The U.S. Securities and Exchange Commission has withdrawn another claim in the high-profile SEC Ripple case, removing a major regulatory obstacle for the blockchain payments company in a move seen as pivotal for the wider cryptocurrency sector.
The decision, disclosed this week, follows Judge Analisa Torres’ earlier ruling that partially favored Ripple. The SEC confirmed that it would not apply a Rule 506(d) disqualification under the Securities Act — a provision that could have barred Ripple from raising funds through private securities offerings under Regulation D.
This outcome means Ripple can continue securing capital from private markets without restrictions, even after the $125 million penalty imposed earlier in the proceedings. The SEC Ripple case now appears to be winding down after nearly four years of legal wrangling.

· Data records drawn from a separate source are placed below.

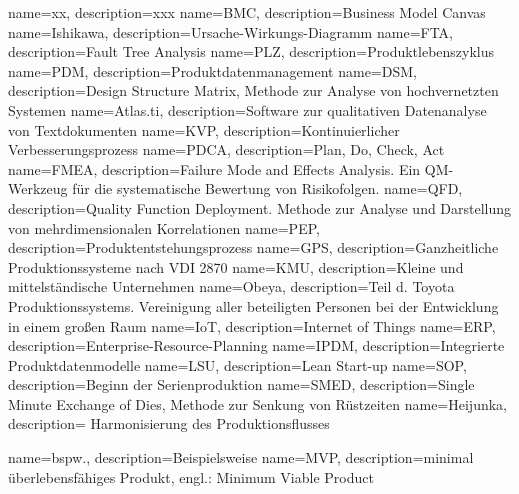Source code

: %
{
  name=xx, 
  description={xxx}
}
%
%
{
  name=BMC, 
  description={Business Model Canvas}
}
%
%
{
  name=Ishikawa, 
  description={Ursache-Wirkungs-Diagramm}
}
%
%
{
  name=FTA, 
  description={Fault Tree Analysis}
}
%
%
{
  name=PLZ, 
  description={Produktlebenszyklus}
}
%
%
{
  name=PDM, 
  description={Produktdatenmanagement}
}
%
%
{
  name=DSM, 
  description={Design Structure Matrix, Methode zur Analyse von hochvernetzten Systemen}
}
%
%
{
  name=Atlas.ti, 
  description={Software zur qualitativen Datenanalyse von Textdokumenten}
}
%
%
{
  name=KVP, 
  description={Kontinuierlicher Verbesserungsprozess}
}
%
%
{
  name=PDCA, 
  description={Plan, Do, Check, Act}
}
%
%
{
  name=FMEA, 
  description={Failure Mode and Effects Analysis. Ein QM-Werkzeug für die systematische Bewertung von Risikofolgen.}
}
%
%
{
  name=QFD, 
  description={Quality Function Deployment. Methode zur Analyse und Darstellung von mehrdimensionalen Korrelationen}
}
%
%
{
  name=PEP, 
  description={Produktentstehungsprozess}
}
%
%
{
  name=GPS, 
  description={Ganzheitliche Produktionssysteme nach VDI 2870}
}
%
%
{
  name=KMU, 
  description={Kleine und mittelständische Unternehmen}
}
%
%
{
  name=Obeya, 
  description={Teil d. Toyota Produktionssystems. Vereinigung aller beteiligten Personen bei der Entwicklung in einem großen Raum}
}
%
{
  name=IoT, 
  description={Internet of Things}
}
%
%
{
  name=ERP, 
  description={Enterprise-Resource-Planning}
}
%
{
  name=IPDM, 
  description={Integrierte Produktdatenmodelle}
}
%
{
  name=LSU, 
  description={Lean Start-up}
}
%
{
  name=SOP, 
  description={Beginn der Serienproduktion}
}
%
{
  name=SMED, 
  description={Single Minute Exchange of Dies, Methode zur Senkung von Rüstzeiten}
}
%
{
  name=Heijunka, 
  description={
Harmonisierung des Produktionsflusses}
}

{
  name=bspw.,
  description={Beispielsweise}
}
%
{  
  name=MVP,
  description={minimal überlebensfähiges Produkt, engl.: Minimum Viable
Product}
}
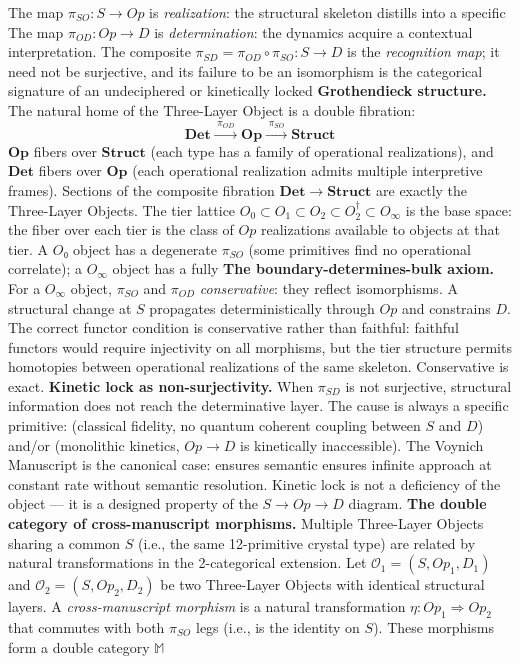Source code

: \documentclass[12pt,a4paper]{article}
\makeatletter
\renewcommand{\_}{\ig@origunderscore\discretionary{}{}{}}
\makeatother
\begin{document}
The map $\pi_{SO}: S \to Op$ is \emph{realization}: the structural skeleton distills into a specific
The map $\pi_{OD}: Op \to D$ is \emph{determination}: the dynamics acquire a contextual interpretation. The composite
$\pi_{SD} = \pi_{OD} \circ \pi_{SO}: S \to D$ is the \emph{recognition map}; it need not be surjective, and its
failure to be an isomorphism is the categorical signature of an undeciphered or kinetically locked
\textbf{Grothendieck structure.} The natural home of the Three-Layer Object is a double fibration:
\[
 \mathbf{Det} \xrightarrow{\;\pi_{OD}\;} \mathbf{Op} \xrightarrow{\;\pi_{SO}\;} \mathbf{Struct}
\]
$\mathbf{Op}$ fibers over $\mathbf{Struct}$ (each type has a family of operational realizations), and
$\mathbf{Det}$ fibers over $\mathbf{Op}$ (each operational realization admits multiple interpretive frames). Sections
of the composite fibration $\mathbf{Det} \to \mathbf{Struct}$ are exactly the Three-Layer Objects. The tier lattice
$O_0 \subset O_1 \subset O_2 \subset O_2^\dagger \subset O_{\infty}$ is the base space: the fiber over each
tier is the class of $Op$ realizations available to objects at that tier. A $O₀$ object has a degenerate $\pi_{SO}$
(some primitives find no operational correlate); a $O_{\infty}$ object has a fully
\textbf{The boundary-determines-bulk axiom.} For a $O_{\infty}$ object, $\pi_{SO}$ and $\pi_{OD}$
\emph{conservative}: they reflect isomorphisms. A structural change at $S$ propagates deterministically through $Op$
and constrains $D$. The correct functor condition is conservative rather than faithful: faithful functors would require
injectivity on all morphisms, but the tier structure permits homotopies between operational realizations of the same
skeleton. Conservative is exact.
\textbf{Kinetic lock as non-surjectivity.} When $\pi_{SD}$ is not surjective, structural information does not reach the
determinative layer. The cause is always a specific primitive:  (classical fidelity, no quantum
coherent coupling between $S$ and $D$) and/or  (monolithic kinetics, $Op \to D$ is kinetically
inaccessible). The Voynich Manuscript is the canonical case:  ensures semantic
 ensures infinite approach at constant rate without semantic resolution. Kinetic lock is not a
deficiency of the object --- it is a designed property of the $S \to Op \to D$ diagram.
\textbf{The double category of cross-manuscript morphisms.} Multiple Three-Layer Objects sharing a common $S$ (i.e.,
the same 12-primitive crystal type) are related by natural transformations in the 2-categorical extension. Let
$\mathcal{O}_1 = (S, Op_1, D_1)$ and $\mathcal{O}_2 = (S, Op_2, D_2)$ be two Three-Layer Objects with identical
structural layers. A \emph{cross-manuscript morphism} is a natural transformation $\eta: Op_1 \Rightarrow Op_2$ that
commutes with both $\pi_{SO}$ legs (i.e., is the identity on $S$). These morphisms form a double category $\mathbb{M}$
\end{document}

“Given the current circumstances and prior rulings, there is good cause to avoid applying the disqualification,” — SEC statement filed with the court.
What the exemption means for Ripple’s fundraising
By avoiding Rule 506(d) disqualification, Ripple retains access to one of the most important fundraising mechanisms available to U.S.-based companies. Regulation D allows firms to raise unlimited capital from accredited investors without undergoing a full public securities registration process.
For Ripple, whose business model relies on institutional partnerships and cross-border payment infrastructure, the exemption provides a vital runway for expansion.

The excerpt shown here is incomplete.